With the world scrambling to contain the spread of COVID-19, every industry is stepping up to do its part. As one of the largest purveyors of public space, the commercial real estate industry is critical to this effort. Prioritizing the health and safety of tenants and property staff while continuing to operate buildings efficiently may feel like a considerable challenge. Here are five things property teams are doing right now to meet this challenge.
Ramping Up Communications with Tenants
Leading property companies know it’s important to communicate with tenants on a regular basis but now it’s more important than ever. With closures of everything from bars to gyms to movie theaters around the country, companies are increasingly sending employees home to work remotely full time. Property teams should proactively reach out to their tenants to understand their plans for the coming weeks or months. Armed with information about which tenants are still planning to use their space full time, on modified hours, or not at all, operators have the opportunity to save energy by running floors or potentially entire buildings as if they were vacant. Be sure to obtain tenant approval before modifying the HVAC schedule for their office spaces.
For tenants that still have employees coming and going, it is also important to communicate any changes in how your building operates, what the property team is doing to mitigate risk, and how tenants can help protect themselves and others.
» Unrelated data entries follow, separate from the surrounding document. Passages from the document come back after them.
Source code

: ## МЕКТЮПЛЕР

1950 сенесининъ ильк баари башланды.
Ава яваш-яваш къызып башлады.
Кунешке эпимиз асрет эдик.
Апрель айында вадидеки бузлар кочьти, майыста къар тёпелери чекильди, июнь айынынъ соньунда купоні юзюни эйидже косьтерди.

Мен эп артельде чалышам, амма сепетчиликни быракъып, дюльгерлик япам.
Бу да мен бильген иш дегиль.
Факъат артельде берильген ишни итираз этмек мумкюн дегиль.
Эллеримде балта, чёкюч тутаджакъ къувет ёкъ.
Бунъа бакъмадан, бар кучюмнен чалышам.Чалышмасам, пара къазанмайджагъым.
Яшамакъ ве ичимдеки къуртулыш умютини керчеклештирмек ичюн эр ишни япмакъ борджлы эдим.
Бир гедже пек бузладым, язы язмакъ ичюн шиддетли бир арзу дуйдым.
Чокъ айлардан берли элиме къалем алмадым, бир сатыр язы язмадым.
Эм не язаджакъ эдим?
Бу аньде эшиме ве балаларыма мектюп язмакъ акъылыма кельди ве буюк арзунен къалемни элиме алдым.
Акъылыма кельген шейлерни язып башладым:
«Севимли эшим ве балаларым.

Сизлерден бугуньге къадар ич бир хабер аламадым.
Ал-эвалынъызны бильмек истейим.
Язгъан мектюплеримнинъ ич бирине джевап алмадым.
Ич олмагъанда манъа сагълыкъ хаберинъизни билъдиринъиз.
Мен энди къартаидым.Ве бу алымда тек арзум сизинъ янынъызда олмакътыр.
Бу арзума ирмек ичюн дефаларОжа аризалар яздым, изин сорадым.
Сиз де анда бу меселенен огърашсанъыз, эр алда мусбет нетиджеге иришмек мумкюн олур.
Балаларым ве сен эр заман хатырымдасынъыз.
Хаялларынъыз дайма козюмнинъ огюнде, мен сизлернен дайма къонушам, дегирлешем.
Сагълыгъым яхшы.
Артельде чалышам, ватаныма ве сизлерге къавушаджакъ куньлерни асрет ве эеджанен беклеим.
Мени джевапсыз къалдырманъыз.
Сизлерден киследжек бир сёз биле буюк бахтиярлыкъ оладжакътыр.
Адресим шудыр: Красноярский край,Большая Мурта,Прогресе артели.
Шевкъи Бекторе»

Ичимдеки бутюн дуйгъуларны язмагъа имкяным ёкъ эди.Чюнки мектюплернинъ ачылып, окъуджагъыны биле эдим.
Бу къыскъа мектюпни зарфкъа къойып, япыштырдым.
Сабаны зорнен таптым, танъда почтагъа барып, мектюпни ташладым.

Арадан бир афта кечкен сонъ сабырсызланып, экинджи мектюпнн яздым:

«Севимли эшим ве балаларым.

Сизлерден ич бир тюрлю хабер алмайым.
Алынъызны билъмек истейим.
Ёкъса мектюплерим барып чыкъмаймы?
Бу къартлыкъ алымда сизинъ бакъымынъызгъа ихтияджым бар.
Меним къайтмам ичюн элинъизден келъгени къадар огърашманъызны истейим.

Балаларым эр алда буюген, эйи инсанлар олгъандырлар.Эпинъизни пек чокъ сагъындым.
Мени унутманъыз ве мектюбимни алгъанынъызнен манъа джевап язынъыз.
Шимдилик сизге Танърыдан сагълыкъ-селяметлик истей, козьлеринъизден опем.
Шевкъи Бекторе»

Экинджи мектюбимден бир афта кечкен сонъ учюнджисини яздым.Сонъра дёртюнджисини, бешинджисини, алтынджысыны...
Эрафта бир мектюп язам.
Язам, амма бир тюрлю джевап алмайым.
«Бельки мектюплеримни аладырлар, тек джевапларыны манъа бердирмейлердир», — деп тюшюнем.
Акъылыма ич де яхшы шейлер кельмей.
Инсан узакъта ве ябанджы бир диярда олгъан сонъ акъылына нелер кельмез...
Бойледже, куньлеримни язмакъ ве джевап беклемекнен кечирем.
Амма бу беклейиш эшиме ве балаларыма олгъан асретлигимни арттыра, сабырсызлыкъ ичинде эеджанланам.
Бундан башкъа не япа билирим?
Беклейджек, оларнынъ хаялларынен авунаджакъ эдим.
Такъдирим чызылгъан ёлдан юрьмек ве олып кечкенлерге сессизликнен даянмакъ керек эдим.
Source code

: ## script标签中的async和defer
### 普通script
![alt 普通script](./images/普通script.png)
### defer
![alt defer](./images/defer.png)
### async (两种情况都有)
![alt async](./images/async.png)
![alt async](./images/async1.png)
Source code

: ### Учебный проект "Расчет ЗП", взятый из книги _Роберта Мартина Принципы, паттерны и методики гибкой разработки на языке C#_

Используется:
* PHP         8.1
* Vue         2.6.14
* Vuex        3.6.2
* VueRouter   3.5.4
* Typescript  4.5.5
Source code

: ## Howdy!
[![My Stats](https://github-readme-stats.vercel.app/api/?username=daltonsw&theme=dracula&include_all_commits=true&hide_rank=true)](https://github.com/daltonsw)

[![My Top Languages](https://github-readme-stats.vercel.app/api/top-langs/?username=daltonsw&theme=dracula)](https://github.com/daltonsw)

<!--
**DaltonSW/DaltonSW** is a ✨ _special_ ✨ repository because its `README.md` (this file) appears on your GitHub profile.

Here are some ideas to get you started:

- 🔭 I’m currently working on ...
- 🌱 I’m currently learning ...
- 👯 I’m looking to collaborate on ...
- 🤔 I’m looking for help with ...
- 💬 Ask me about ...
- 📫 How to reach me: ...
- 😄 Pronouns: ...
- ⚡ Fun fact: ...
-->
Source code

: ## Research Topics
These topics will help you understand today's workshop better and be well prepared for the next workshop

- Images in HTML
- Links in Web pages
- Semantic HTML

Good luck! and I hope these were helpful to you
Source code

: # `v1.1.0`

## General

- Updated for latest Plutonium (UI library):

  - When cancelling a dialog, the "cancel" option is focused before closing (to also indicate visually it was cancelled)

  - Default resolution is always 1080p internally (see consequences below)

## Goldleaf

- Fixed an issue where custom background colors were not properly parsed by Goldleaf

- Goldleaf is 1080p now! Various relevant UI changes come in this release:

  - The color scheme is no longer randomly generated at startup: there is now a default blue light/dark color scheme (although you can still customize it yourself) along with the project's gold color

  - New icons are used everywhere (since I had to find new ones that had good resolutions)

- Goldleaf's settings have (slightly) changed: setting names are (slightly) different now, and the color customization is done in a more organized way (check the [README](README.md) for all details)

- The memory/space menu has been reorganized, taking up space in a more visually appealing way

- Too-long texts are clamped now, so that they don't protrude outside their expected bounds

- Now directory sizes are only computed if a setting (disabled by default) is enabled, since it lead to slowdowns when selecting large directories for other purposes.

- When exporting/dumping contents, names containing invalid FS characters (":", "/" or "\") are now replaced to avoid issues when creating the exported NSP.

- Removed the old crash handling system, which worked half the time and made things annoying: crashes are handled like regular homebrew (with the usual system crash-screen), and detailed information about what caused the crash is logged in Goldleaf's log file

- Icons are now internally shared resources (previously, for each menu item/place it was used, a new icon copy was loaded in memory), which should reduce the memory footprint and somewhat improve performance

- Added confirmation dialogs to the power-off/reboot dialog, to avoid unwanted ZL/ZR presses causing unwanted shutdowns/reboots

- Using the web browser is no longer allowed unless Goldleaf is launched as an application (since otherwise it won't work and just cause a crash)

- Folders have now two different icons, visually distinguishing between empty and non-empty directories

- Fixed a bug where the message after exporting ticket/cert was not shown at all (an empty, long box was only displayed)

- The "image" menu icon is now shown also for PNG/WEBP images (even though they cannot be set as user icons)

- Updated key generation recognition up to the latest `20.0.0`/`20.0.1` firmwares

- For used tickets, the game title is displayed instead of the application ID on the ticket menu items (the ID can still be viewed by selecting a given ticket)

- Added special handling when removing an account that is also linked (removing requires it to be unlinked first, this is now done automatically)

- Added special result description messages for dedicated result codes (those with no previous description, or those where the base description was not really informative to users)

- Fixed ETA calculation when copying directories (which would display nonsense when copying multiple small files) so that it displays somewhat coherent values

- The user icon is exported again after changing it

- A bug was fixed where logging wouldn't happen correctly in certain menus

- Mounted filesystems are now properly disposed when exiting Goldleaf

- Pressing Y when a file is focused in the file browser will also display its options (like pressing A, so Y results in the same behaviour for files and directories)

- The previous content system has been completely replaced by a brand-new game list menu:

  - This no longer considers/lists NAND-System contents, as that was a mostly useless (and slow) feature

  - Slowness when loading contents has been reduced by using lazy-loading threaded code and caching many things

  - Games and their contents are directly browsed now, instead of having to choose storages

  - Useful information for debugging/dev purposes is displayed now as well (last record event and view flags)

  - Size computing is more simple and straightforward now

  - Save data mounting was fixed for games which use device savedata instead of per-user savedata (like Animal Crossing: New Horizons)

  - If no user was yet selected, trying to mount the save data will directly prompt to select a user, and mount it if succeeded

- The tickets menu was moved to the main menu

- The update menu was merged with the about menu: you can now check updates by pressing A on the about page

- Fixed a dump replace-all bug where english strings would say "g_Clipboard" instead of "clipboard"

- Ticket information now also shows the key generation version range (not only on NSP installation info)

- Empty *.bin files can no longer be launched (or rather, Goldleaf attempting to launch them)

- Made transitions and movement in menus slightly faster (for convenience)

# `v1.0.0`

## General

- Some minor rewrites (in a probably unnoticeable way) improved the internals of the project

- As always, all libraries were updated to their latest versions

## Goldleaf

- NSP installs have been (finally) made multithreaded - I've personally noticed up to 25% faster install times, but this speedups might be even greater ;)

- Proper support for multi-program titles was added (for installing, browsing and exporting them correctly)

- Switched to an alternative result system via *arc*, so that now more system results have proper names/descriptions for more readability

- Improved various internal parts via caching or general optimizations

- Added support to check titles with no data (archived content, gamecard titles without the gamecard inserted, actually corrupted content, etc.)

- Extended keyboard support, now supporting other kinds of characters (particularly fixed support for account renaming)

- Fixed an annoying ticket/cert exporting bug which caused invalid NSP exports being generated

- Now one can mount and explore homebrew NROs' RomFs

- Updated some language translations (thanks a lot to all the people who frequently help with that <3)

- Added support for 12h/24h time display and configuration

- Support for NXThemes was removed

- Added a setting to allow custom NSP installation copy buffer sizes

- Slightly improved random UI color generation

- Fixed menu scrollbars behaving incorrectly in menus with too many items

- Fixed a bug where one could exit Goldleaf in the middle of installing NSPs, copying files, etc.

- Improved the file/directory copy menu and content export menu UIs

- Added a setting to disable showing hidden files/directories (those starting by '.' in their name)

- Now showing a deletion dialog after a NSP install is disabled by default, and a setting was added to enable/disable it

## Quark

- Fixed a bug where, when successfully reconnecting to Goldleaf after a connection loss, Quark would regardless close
Place posters that encourage staying home when sick, cough and sneeze etiquette, and hand hygiene near building entrances and in other common areas like elevators and bathrooms where they are likely to be seen.
Operating Buildings Under a “Holiday” Schedule
Many offices are advising their tenants that their buildings will be operating under a “holiday” schedule which can include modifying the availability of on-premise services, staff, and facilities, and requiring key cards or fobs for entry to the building or for use of elevators. A “holiday” schedule gives offices an opportunity to reduce HVAC services during unoccupied periods and can result in savings up to 35 - 40% of utility expenses.
A foolproof holiday schedule will include sufficient setbacks (e.g. unoccupied heating setpoint of 55F and unoccupied cooling setpoint of 85F). However, a modification to such a holiday schedule may be in order to provide additional ventilation to the space. Fortunately, many commercial buildings can take advantage of free cooling due to the mild weather.
Bolstering Cleaning Efforts and Closing Common Areas
The Centers for Disease Control and Prevention (CDC) has issued guidance for businesses and employees to plan, prepare, and respond to COVID-19. Following its interim guidance may help prevent workplace exposures to acute respiratory illnesses, including COVID-19, in non-healthcare settings. The guidance also provides planning considerations if there are more widespread, community outbreaks of COVID-19.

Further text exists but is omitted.